His father (Jamie Jackson), however, is not pleased. “You can’t make up your own Judaism!”

But that’s precisely what the real-life Carlebach intended to do — although not without precedent. He would ultimately be drawn to the hippie counter-culture, but even more, he was drawn to the counter-culture within the Hasidic tradition, the schools of Breslov and Izhbitz, where sinners are saints and saints are fools, and God, well, God, too, just wants love, because He too is just alone in His Great Oneness and desperate for a kind word and maybe a hug.

“Soul Doctor,” it must be said, omits mention of Carlebach’s more shadowy side. In 1998, this magazine reported on allegations of sexual harassment and abuse by Carlebach made by a number of women, along with attempts by some of Carlebach’s devotees to suppress what they saw as the tarnishing of Carlebach’s memory. Certainly, this was not quite the Carlebach of “mamesh, gevald, the sweetest of the sweet.”

In an interview with the New York Times, Mr. Wise, the show’s creator, disputed the allegations. “He hugged and kissed everyone,” the Times quotes Mr.

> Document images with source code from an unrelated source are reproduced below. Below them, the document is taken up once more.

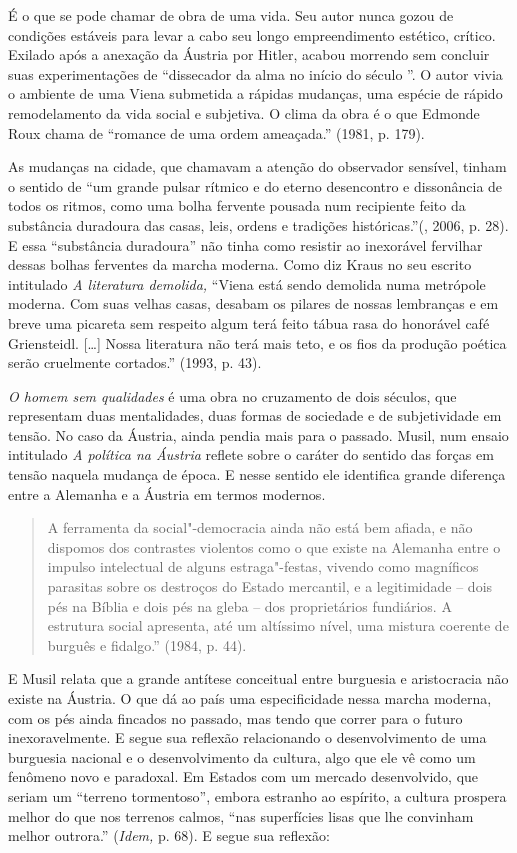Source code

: É o que se pode chamar de obra de uma vida. Seu autor nunca gozou de
condições estáveis para levar a cabo seu longo empreendimento estético,
crítico. Exilado após a anexação da Áustria por Hitler, acabou morrendo
sem concluir suas experimentações de ``dissecador da alma no início do
século ''. O autor vivia o ambiente de uma Viena submetida a rápidas
mudanças, uma espécie de rápido remodelamento da vida social e
subjetiva. O clima da obra é o que Edmonde Roux chama de ``romance de
uma ordem ameaçada.'' (1981, p. 179).

As mudanças na cidade, que chamavam a atenção do observador sensível,
tinham o sentido de ``um grande pulsar rítmico e do eterno desencontro e
dissonância de todos os ritmos, como uma bolha fervente pousada num
recipiente feito da substância duradoura das casas, leis, ordens e
tradições históricas.''(, 2006, p. 28). E essa ``substância
duradoura'' não tinha como resistir ao inexorável fervilhar dessas
bolhas ferventes da marcha moderna. Como diz Kraus no seu escrito
intitulado \emph{A literatura demolida,} ``Viena está sendo demolida
numa metrópole moderna. Com suas velhas casas, desabam os pilares de
nossas lembranças e em breve uma picareta sem respeito algum terá feito
tábua rasa do honorável café Griensteidl. [\ldots{}] Nossa
literatura não terá mais teto, e os fios da produção poética serão
cruelmente cortados.'' (1993, p. 43).

\emph{O homem sem qualidades} é uma obra no cruzamento de dois séculos,
que representam duas mentalidades, duas formas de sociedade e de
subjetividade em tensão. No caso da Áustria, ainda pendia
mais para o passado. Musil, num ensaio intitulado \emph{A política na
Áustria} reflete sobre o caráter do sentido das forças em tensão naquela
mudança de época. E nesse sentido ele identifica grande diferença entre
a Alemanha e a Áustria em termos modernos.

\begin{quote}
A ferramenta da social"-democracia ainda não está bem afiada, e não
dispomos dos contrastes violentos como o que existe na Alemanha entre o
impulso intelectual de alguns estraga"-festas, vivendo como magníficos
parasitas sobre os destroços do Estado mercantil, e a legitimidade --
dois pés na Bíblia e dois pés na gleba -- dos proprietários fundiários.
A estrutura social apresenta, até um altíssimo nível, uma mistura
coerente de burguês e fidalgo.'' (1984, p. 44).
\end{quote}

E Musil relata que a grande antítese conceitual entre burguesia e
aristocracia não existe na Áustria. O que dá ao país uma especificidade
nessa marcha moderna, com os pés ainda fincados no passado, mas tendo
que correr para o futuro inexoravelmente. E segue sua reflexão
relacionando o desenvolvimento de uma burguesia nacional e o
desenvolvimento da cultura, algo que ele vê como um fenômeno novo e
paradoxal. Em Estados com um mercado desenvolvido, que seriam um
``terreno tormentoso'', embora estranho ao espírito, a cultura prospera
melhor do que nos terrenos calmos, ``nas superfícies lisas que lhe
convinham melhor outrora.'' (\emph{Idem,} p. 68). E segue sua reflexão:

Wise as saying. “He was a puppy dog, not a predator.”

According to others, however, the allegations are consistent with Carlebach’s personality. “None of this was surprising to people who knew him well,” says Shaul Magid, professor of Modern Judaism at
Indiana University in Bloomington, who has written considerably about Carlebach’s work. “He was a charismatic person, and also a man with very strong feelings, but with not a lot of self-control.”

While the show doesn’t touch on these issues, perhaps it sheds light on the subject in a roundabout way. As Magid said to me, “Shlomo was basically a yeshiva bachur [student] who transitioned to a very unfamiliar world, and very quickly found himself in a position of tremendous influence. He probably never developed a proper sense of boundaries.”

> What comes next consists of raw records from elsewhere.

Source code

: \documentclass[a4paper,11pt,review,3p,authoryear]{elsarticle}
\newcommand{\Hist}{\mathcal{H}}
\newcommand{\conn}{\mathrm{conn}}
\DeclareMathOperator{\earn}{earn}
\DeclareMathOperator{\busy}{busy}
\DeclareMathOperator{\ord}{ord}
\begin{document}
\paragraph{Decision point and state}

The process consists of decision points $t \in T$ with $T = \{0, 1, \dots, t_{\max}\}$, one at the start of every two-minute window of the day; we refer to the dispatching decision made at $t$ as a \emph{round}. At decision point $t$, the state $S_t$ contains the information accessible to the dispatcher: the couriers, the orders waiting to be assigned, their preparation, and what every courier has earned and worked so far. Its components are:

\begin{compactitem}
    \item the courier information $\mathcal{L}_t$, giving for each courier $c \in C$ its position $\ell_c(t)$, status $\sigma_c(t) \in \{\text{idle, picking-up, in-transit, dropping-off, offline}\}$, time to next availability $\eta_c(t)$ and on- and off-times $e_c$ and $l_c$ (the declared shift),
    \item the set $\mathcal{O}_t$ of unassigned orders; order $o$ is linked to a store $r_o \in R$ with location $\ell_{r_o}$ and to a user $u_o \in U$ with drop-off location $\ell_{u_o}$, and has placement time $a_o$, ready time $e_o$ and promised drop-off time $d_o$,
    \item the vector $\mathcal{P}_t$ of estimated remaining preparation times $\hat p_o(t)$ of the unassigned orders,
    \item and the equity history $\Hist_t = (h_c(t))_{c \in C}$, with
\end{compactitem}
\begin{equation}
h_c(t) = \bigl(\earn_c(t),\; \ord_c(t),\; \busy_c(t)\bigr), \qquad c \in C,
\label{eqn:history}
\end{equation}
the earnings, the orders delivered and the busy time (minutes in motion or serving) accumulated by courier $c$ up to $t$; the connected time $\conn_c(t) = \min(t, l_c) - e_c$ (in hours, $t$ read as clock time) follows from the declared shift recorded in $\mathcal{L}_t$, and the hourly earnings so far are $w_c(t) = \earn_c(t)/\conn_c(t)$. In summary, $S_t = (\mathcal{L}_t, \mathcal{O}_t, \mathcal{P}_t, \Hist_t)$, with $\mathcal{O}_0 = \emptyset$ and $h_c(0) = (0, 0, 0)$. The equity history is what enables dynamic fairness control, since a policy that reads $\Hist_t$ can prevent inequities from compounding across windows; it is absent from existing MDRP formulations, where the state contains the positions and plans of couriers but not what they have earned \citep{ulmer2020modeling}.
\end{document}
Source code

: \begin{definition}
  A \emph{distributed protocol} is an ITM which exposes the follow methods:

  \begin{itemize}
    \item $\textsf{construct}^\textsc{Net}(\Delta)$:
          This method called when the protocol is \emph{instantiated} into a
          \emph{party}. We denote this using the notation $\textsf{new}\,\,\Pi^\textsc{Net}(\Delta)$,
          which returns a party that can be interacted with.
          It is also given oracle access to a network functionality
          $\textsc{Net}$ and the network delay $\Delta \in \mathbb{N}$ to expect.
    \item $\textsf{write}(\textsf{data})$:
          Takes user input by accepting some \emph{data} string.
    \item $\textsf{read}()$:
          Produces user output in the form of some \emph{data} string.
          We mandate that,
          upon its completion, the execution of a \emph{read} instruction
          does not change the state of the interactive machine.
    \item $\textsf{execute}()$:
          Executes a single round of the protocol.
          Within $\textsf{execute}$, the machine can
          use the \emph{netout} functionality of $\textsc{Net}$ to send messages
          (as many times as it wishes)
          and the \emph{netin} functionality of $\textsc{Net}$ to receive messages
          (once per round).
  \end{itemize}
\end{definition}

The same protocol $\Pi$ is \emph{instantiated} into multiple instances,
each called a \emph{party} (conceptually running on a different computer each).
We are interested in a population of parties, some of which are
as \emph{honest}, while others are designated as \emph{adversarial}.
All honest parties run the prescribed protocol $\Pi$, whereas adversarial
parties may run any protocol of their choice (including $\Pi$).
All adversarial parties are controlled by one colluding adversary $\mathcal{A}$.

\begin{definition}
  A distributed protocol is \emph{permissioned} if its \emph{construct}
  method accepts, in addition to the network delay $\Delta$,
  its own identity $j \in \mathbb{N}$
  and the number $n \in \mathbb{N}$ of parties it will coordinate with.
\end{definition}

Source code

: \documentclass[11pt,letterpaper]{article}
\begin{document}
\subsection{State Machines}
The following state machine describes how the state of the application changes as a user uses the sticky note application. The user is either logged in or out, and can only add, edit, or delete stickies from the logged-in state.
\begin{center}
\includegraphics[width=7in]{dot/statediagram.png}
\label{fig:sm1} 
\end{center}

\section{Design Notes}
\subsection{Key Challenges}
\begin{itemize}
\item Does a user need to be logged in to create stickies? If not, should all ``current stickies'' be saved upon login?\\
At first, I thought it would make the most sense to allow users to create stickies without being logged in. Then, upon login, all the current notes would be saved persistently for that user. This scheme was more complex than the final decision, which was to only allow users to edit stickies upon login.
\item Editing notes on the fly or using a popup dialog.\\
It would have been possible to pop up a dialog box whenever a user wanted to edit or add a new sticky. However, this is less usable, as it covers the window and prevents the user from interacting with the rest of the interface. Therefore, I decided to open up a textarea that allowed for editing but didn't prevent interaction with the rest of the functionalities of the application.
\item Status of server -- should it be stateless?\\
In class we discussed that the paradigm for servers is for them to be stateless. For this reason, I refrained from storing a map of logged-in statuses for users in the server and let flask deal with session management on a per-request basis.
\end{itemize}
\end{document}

“Soul Doctor,” indeed, gives us a portrait of Carlebach in those early years as a sheltered, diffident young Hasid, comfortable in the study hall with his religious texts but completely flustered when so much as offered a handshake by a woman. In fact, what is perhaps the greatest accomplishment of “Soul Doctor” is the glimpse it offers into Carlebach’s formative years, and the context in which the man, rather than the myth, was created. While thousands considered Carlebach a friend, few of them knew him as a young adult. By the time he established The House of Love and Prayer, Carlebach was well into his 40s, far removed from his ultra-Orthodox origins. “Soul Doctor” opens a window into that early, chaotic transition from a life of Torah study and piety to the heady atmosphere of free love and psychedelics and the Summer of Love.

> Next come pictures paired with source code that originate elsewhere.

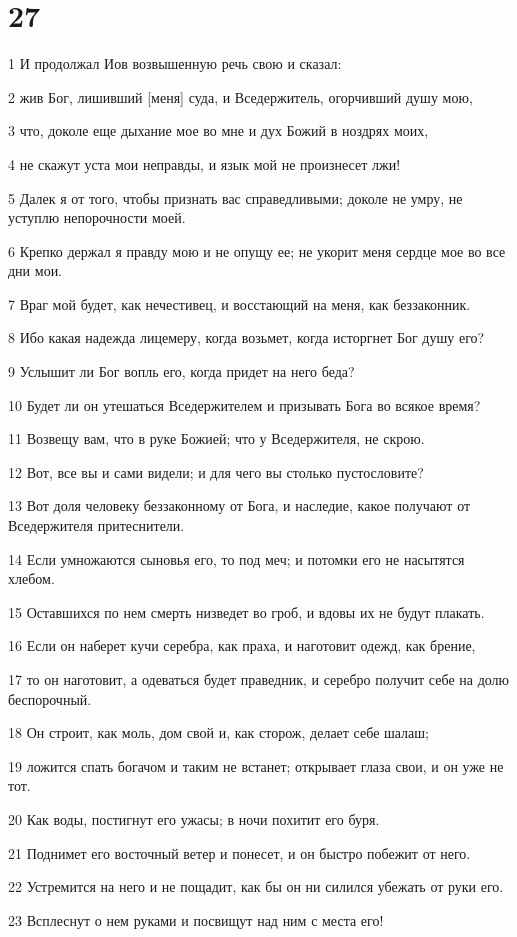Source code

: \chapter{27}

\par 1 И продолжал Иов возвышенную речь свою и сказал:
\par 2 жив Бог, лишивший [меня] суда, и Вседержитель, огорчивший душу мою,
\par 3 что, доколе еще дыхание мое во мне и дух Божий в ноздрях моих,
\par 4 не скажут уста мои неправды, и язык мой не произнесет лжи!
\par 5 Далек я от того, чтобы признать вас справедливыми; доколе не умру, не уступлю непорочности моей.
\par 6 Крепко держал я правду мою и не опущу ее; не укорит меня сердце мое во все дни мои.
\par 7 Враг мой будет, как нечестивец, и восстающий на меня, как беззаконник.
\par 8 Ибо какая надежда лицемеру, когда возьмет, когда исторгнет Бог душу его?
\par 9 Услышит ли Бог вопль его, когда придет на него беда?
\par 10 Будет ли он утешаться Вседержителем и призывать Бога во всякое время?
\par 11 Возвещу вам, что в руке Божией; что у Вседержителя, не скрою.
\par 12 Вот, все вы и сами видели; и для чего вы столько пустословите?
\par 13 Вот доля человеку беззаконному от Бога, и наследие, какое получают от Вседержителя притеснители.
\par 14 Если умножаются сыновья его, то под меч; и потомки его не насытятся хлебом.
\par 15 Оставшихся по нем смерть низведет во гроб, и вдовы их не будут плакать.
\par 16 Если он наберет кучи серебра, как праха, и наготовит одежд, как брение,
\par 17 то он наготовит, а одеваться будет праведник, и серебро получит себе на долю беспорочный.
\par 18 Он строит, как моль, дом свой и, как сторож, делает себе шалаш;
\par 19 ложится спать богачом и таким не встанет; открывает глаза свои, и он уже не тот.
\par 20 Как воды, постигнут его ужасы; в ночи похитит его буря.
\par 21 Поднимет его восточный ветер и понесет, и он быстро побежит от него.
\par 22 Устремится на него и не пощадит, как бы он ни силился убежать от руки его.
\par 23 Всплеснут о нем руками и посвищут над ним с места его!

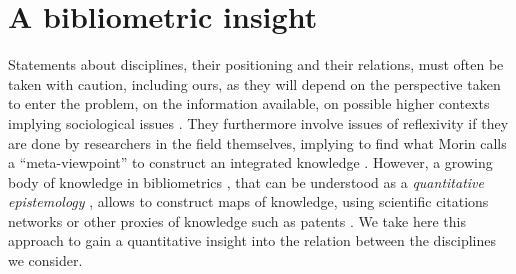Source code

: \documentclass[alpha-refs]{wiley-article}
\begin{document}
\section{A bibliometric insight}


Statements about disciplines, their positioning and their relations, must often be taken with caution, including ours, as they will depend on the perspective taken to enter the problem, on the information available, on possible higher contexts implying sociological issues \cite{latour1977rhetorique}. They furthermore involve issues of reflexivity if they are done by researchers in the field themselves, implying to find what Morin calls a ``meta-viewpoint'' to construct an integrated knowledge \cite{edgar1986methode}. However, a growing body of knowledge in bibliometrics \cite{waltman2010unified}, that can be understood as a \emph{quantitative epistemology} \cite{chavalarias2013phylomemetic}, allows to construct maps of knowledge, using scientific citations networks or other proxies of knowledge such as patents \cite{bergeaud2017classifying}. We take here this approach to gain a quantitative insight into the relation between the disciplines we consider.

\end{document}

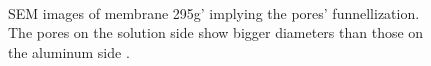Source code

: \documentclass[../thesis.tex]{subfiles}
\begin{document}
        \begin{figure}[p]
          \centering
          \\
          \caption{SEM images of membrane 295g' implying the pores' funnellization. The pores on the solution side \protect{} show bigger diameters than those on the aluminum side \protect{}.}
          \label{fig:295g-sem-funnellization-proof}
        \end{figure}
\end{document}
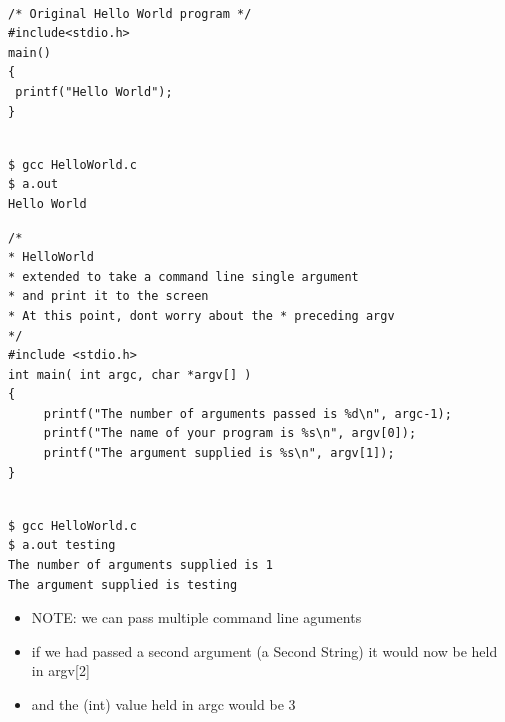 \documentclass{beamer}
\begin{document}
\begin{frame}[fragile]
\begin{block}{}
\begin{lstlisting}

/* Original Hello World program */
#include<stdio.h>
main()
{
 printf("Hello World");
}

\end{lstlisting}
\end{block}

\begin{block}{}
\begin{lstlisting}

$ gcc HelloWorld.c
$ a.out
Hello World

\end{lstlisting}
\end{block}

\end{frame}


\begin{frame}[fragile]
\begin{block}{}
\begin{lstlisting}
/* 
* HelloWorld 
* extended to take a command line single argument 
* and print it to the screen
* At this point, dont worry about the * preceding argv
*/
#include <stdio.h>
int main( int argc, char *argv[] )  
{
     printf("The number of arguments passed is %d\n", argc-1);
     printf("The name of your program is %s\n", argv[0]);
     printf("The argument supplied is %s\n", argv[1]);
}
\end{lstlisting}
\end{block}
\end{frame}

\begin{frame}[fragile]
\begin{block}{}
\begin{lstlisting}

$ gcc HelloWorld.c
$ a.out testing
The number of arguments supplied is 1
The argument supplied is testing

\end{lstlisting}
\end{block}
\end{frame}


\begin{frame}
\begin{itemize}
\item NOTE: we can pass multiple command line aguments
\item if we had passed a second argument (a Second String) it would now be held in argv[2]
\item and the (int) value held in argc would be 3
\end{itemize}
\end{frame}
\end{document}
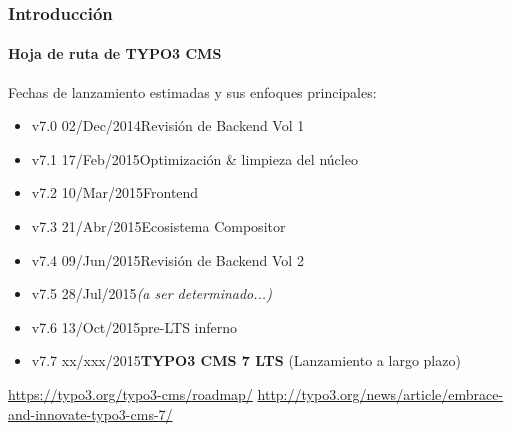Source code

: 
\begin{frame}[fragile]
	\frametitle{Introducción}
	\framesubtitle{Hoja de ruta de TYPO3 CMS}

	Fechas de lanzamiento estimadas y sus enfoques principales:

	\begin{itemize}
		\item
			\begingroup
				\color{typo3orange}
					v7.0 \textrightarrow\tabto{1.3cm}02/Dec/2014\tabto{3.4cm}Revisión de Backend Vol 1
			\endgroup

		\item v7.1 \textrightarrow\tabto{1.3cm}17/Feb/2015\tabto{3.4cm}Optimización \& limpieza del núcleo
		\item v7.2 \textrightarrow\tabto{1.3cm}10/Mar/2015\tabto{3.4cm}Frontend
		\item v7.3 \textrightarrow\tabto{1.3cm}21/Abr/2015\tabto{3.4cm}Ecosistema Compositor
		\item v7.4 \textrightarrow\tabto{1.3cm}09/Jun/2015\tabto{3.4cm}Revisión de Backend Vol 2
		\item v7.5 \textrightarrow\tabto{1.3cm}28/Jul/2015\tabto{3.4cm}\textit{(a ser determinado...)}
		\item v7.6 \textrightarrow\tabto{1.3cm}13/Oct/2015\tabto{3.4cm}pre-LTS inferno
		\item v7.7 \textrightarrow\tabto{1.3cm}xx/xxx/2015\tabto{3.4cm}\textbf{TYPO3 CMS 7 LTS} (Lanzamiento a largo plazo)
	\end{itemize}

	\smaller
		\url{https://typo3.org/typo3-cms/roadmap/}\newline
		\url{http://typo3.org/news/article/embrace-and-innovate-typo3-cms-7/}
	\normalsize

\end{frame}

“Soul Doctor” might strike some as uncomfortably hagiographic, as it studiously avoids an honest examination of the man and his complex legacy. But it succeeds in its intentions: stirring audiences with its message of music and love. The musical numbers are mostly made up of Carlebach favorites, both soulful and exuberant tunes adapted to new, English lyrics. The result is a happy-clappy crowd-pleaser.